- Coat of arms
- Commune of Treguaco in the Ñuble Region
- Treguaco Location in Chile
- Coordinates: 36°25′51″S 72°40′05″W﻿ / ﻿36.43083°S 72.66806°W
- Country: Chile
- Region: Ñuble
- Province: Itata
- Founded: 30 January 1973

Government
- • Type: Municipality
- • Alcalde: Luis Cuevas Iarra (Ind.)

Area
- • Total: 313.1 km^{2} (120.9 sq mi)
- Elevation: 16 m (52 ft)

Population (2012 Census)
- • Total: 5,227
- • Density: 16.69/km^{2} (43.24/sq mi)
- • Urban: 1,245
- • Rural: 4,051
- Demonym: Trehuaquino

Sex
- • Men: 2788
- • Women: 2508
- Time zone: UTC-4 (CLT)
- • Summer (DST): UTC-3 (CLST)
- Area code: 56 + 42
- Website: Municipality of Treguaco

= Treguaco =

Treguaco (/es/), also spelled as Trehuaco (/es/), is a Chilean city and commune in Itata Province, Ñuble Region. The commune spans an area of 313.1 sqkm.

==Demographics==
According to data from the 2002 Census of Population and Housing, the Treguaco commune had 5,296 inhabitants; of these, 1,245 (23.5%) lived in urban areas and 4,051 (76.5%) in rural areas. At that time, there were 2,788 men and 2,508 women residing in the commune. The commune's population fell by 6% (341 persons) between the censuses of 1992 and 2002 (0.6% annual loss). Trehuaquino is the demonym for a man from Treguaco, and Trehuaquina is a woman from Treguaco.

==Administration==
As a commune, Treguaco is a third-level administrative division of Chile administered by a municipal council, headed by an alcalde who is directly elected every four years.

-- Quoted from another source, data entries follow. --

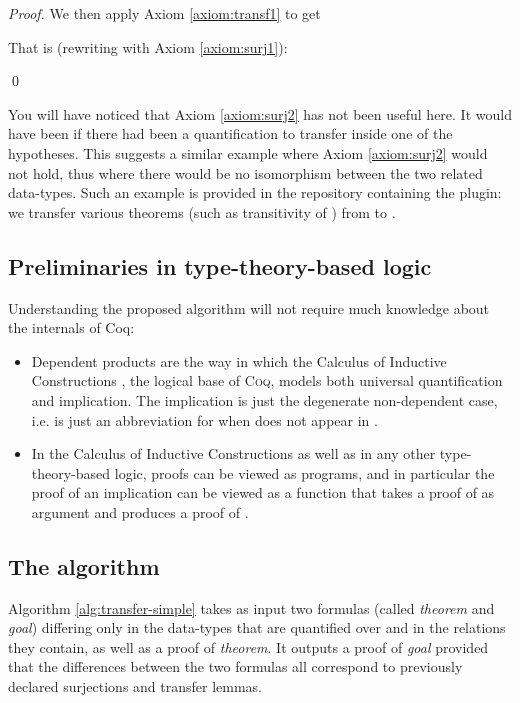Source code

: \documentclass{llncs}
\begin{document}
\begin{example}
\begin{proof}
        We then apply Axiom \ref{axiom:transf1} to get
        
        That is (rewriting with Axiom \ref{axiom:surj1}):
        
        \qed
    \end{proof}

    You will have noticed that Axiom \ref{axiom:surj2} has not been useful here.
    It would have been if there had been a quantification to transfer inside one of the hypotheses.
    This suggests a similar example where Axiom \ref{axiom:surj2} would not hold,
    thus where there would be no isomorphism between the two related data-types.
    Such an example is provided in the repository containing the plugin: we transfer various
    theorems (such as transitivity of ) from  to .

\end{example}

\subsection{Preliminaries in type-theory-based logic}

Understanding the proposed algorithm will not require much knowledge about
the internals of Coq:

\begin{itemize}
\item Dependent products are the way in which the Calculus of Inductive Constructions
\cite[Ch. 4]{Coq:manual}, the logical base of \textsc{Coq},
models both universal quantification and implication. The implication is just the
degenerate non-dependent case,
i.e.  is just an abbreviation for  when  does
not appear in .

\item In the Calculus of Inductive Constructions as well as in
any other type-theory-based logic,
proofs can be viewed as programs, and in particular the proof 
of an implication 
can be viewed as a function that takes a proof  of  as argument
and produces a proof  of .
\end{itemize}

\subsection{The algorithm}

Algorithm \ref{alg:transfer-simple} takes as input two formulas (called \emph{theorem} and \emph{goal})
differing only in the data-types that are quantified over and in the relations they contain,
as well as a proof of \emph{theorem}.
It outputs a proof of \emph{goal} provided that the differences between the two formulas all correspond
to previously declared surjections and transfer lemmas.
\end{document}
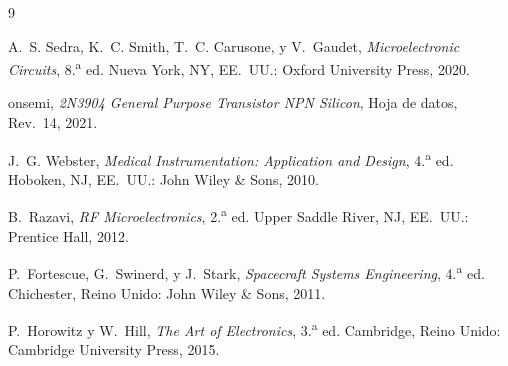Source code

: \documentclass[conference]{IEEEtran}
\begin{document}
\begin{thebibliography}{9}

A.~S. Sedra, K.~C. Smith, T.~C. Carusone, y V.~Gaudet, \emph{Microelectronic Circuits}, 8.\textsuperscript{a} ed. Nueva York, NY, EE.~UU.: Oxford University Press, 2020.

onsemi, \emph{2N3904 General Purpose Transistor NPN Silicon}, Hoja de datos, Rev.~14, 2021.

J.~G. Webster, \emph{Medical Instrumentation: Application and Design}, 4.\textsuperscript{a} ed. Hoboken, NJ, EE.~UU.: John Wiley \& Sons, 2010.

B.~Razavi, \emph{RF Microelectronics}, 2.\textsuperscript{a} ed. Upper Saddle River, NJ, EE.~UU.: Prentice Hall, 2012.

P.~Fortescue, G.~Swinerd, y J.~Stark, \emph{Spacecraft Systems Engineering}, 4.\textsuperscript{a} ed. Chichester, Reino Unido: John Wiley \& Sons, 2011.

P.~Horowitz y W.~Hill, \emph{The Art of Electronics}, 3.\textsuperscript{a} ed. Cambridge, Reino Unido: Cambridge University Press, 2015.

\end{thebibliography}
\end{document}
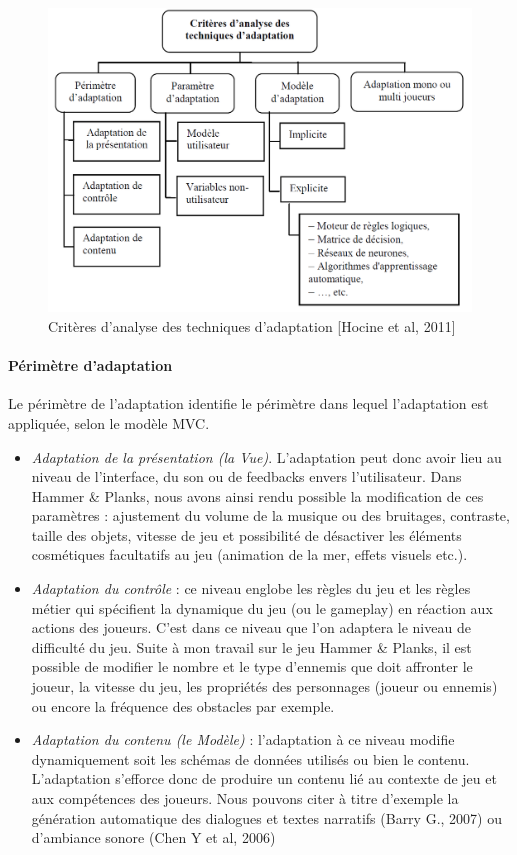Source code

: \begin{figure}[!hbtp]
	\centering
	\includegraphics[width=1\linewidth]{images/criteres_adaptation.png}
	\caption{Critères d’analyse des techniques d’adaptation [Hocine et al, 2011]\cite{Hoci11}}
	\label{criteres_adaptation}
\end{figure}

	\paragraph{Périmètre d'adaptation\\}
Le périmètre de l'adaptation identifie le périmètre dans lequel l'adaptation est appliquée, selon le modèle MVC. 
\begin{itemize}
	\item \emph{Adaptation de la présentation (la Vue)}. L'adaptation peut donc avoir lieu au niveau de l'interface, du son ou de feedbacks envers l'utilisateur. Dans Hammer \& Planks, nous avons ainsi rendu possible la modification de ces paramètres : ajustement du volume de la musique ou des bruitages, contraste, taille des objets, vitesse de jeu et possibilité de désactiver les éléments cosmétiques facultatifs au jeu (animation de la mer, effets visuels etc.).
		\item  \emph{Adaptation du contrôle} : ce niveau englobe les règles du jeu et les règles métier qui spécifient la dynamique du jeu (ou le gameplay) en réaction aux actions des joueurs. C'est dans ce niveau que l'on adaptera le niveau de difficulté du jeu. Suite à mon travail sur le jeu Hammer \& Planks, il est possible de modifier le nombre et le type d'ennemis que doit affronter le joueur, la vitesse du jeu, les propriétés des personnages (joueur ou ennemis) ou encore la fréquence des obstacles par exemple.
		\item  \emph{Adaptation du contenu (le Modèle)} : l'adaptation à ce niveau modifie dynamiquement soit les schémas de données utilisés ou bien le contenu. L'adaptation s'efforce donc de produire un contenu lié au contexte de jeu et aux compétences des joueurs. Nous pouvons citer à titre d'exemple la génération automatique des dialogues et textes narratifs (Barry G., 2007) ou d'ambiance sonore (Chen Y et al, 2006)
\end{itemize}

For the years 2008-2012, the alcalde is Luis Cuevas Iarra (Ind.), and the council members are:
- Juan Cabrera Monsalve (PH)
- Olga Osses Klein (UDI)
- Gabriel Figueroa Retamal (PDC)
- Jaime Torres Barra (PDC)
- Juan Carlos Sepúlveda Pedreros (PPD)
- Tamara Valenzuela Fuentealba (PS)

Within the electoral divisions of Chile, Treguaco is represented in the Chamber of Deputies as a part of the 42nd electoral district (together with San Fabián, Ñiquén, San Carlos, San Nicolás, Ninhue, Quirihue, Cobquecura, Portezuelo, Coelemu, Ránquil, Quillón, Bulnes, Cabrero and Yumbel). The commune is represented in the Senate as part of the 13th senatorial constituency (Biobío Cordillera).